*** RECORDS FOR THE EXERCISE Section Begins ***

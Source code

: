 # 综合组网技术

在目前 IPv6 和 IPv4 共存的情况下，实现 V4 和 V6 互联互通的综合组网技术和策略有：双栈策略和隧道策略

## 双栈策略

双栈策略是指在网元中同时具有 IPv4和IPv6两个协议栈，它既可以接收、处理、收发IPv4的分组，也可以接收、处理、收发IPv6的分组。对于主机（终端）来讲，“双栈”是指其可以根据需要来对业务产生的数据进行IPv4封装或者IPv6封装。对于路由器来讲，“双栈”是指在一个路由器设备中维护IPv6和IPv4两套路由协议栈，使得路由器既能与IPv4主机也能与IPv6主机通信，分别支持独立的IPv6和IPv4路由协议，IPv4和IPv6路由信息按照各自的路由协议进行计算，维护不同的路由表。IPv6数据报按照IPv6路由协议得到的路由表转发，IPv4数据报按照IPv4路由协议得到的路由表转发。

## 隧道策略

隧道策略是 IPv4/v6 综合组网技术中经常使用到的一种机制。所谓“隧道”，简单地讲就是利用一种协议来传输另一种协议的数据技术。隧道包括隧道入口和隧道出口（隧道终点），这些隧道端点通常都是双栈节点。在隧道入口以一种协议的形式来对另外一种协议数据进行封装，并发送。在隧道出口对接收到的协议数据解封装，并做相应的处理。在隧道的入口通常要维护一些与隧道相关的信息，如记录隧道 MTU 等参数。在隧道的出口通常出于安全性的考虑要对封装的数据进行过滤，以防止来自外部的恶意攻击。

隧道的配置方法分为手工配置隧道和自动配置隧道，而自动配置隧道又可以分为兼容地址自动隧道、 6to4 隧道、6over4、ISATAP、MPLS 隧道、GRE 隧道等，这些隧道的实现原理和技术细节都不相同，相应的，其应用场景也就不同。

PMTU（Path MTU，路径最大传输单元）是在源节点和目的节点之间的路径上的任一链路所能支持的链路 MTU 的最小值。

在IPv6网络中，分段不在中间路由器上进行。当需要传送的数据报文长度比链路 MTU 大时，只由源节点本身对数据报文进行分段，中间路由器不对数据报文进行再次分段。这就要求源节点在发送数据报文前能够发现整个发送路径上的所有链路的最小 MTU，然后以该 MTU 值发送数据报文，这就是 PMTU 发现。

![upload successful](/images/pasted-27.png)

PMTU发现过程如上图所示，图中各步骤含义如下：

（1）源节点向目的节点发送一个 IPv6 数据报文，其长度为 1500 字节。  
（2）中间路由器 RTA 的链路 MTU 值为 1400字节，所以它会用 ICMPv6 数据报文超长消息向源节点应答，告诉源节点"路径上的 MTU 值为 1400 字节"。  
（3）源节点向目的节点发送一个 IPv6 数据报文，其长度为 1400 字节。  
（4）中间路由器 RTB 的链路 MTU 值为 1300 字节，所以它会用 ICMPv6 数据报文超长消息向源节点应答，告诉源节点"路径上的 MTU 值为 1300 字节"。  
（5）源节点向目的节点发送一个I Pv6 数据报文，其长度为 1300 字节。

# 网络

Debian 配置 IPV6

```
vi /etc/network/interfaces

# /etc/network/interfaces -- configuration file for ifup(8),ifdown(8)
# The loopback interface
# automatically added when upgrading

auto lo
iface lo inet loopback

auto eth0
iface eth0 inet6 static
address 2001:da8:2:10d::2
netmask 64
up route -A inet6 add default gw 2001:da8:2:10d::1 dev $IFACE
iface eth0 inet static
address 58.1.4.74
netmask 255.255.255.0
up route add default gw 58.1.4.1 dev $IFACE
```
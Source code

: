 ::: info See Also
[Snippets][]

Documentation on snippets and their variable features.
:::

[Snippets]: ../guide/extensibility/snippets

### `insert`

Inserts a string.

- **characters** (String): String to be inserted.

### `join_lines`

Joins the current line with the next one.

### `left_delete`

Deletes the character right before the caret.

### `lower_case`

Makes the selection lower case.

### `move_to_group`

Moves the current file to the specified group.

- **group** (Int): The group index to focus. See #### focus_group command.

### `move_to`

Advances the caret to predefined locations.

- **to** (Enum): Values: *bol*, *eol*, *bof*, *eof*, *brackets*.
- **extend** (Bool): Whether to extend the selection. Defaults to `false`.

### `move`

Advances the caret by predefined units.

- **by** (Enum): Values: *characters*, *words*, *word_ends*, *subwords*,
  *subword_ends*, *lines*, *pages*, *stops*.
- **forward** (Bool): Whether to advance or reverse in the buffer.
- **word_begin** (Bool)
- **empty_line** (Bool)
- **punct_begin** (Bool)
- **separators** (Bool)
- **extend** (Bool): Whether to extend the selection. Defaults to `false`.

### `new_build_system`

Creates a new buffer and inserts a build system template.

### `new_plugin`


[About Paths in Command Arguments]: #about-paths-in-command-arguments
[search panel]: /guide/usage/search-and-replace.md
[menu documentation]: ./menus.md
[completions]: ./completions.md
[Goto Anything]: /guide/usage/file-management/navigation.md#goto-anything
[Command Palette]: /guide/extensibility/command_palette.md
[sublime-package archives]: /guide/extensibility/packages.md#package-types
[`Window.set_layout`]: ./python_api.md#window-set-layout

*** RECORDS FOR THE EXERCISE Section Ends ***

• _EXERCISE PROMPT_: Go through the records above and copy each line where "Values" is found.

• _SOLUTION TO THIS EXERCISE_:
- **to** (Enum): Values: *bol*, *eol*, *bof*, *eof*, *brackets*.
- **by** (Enum): Values: *characters*, *words*, *word_ends*, *subwords*,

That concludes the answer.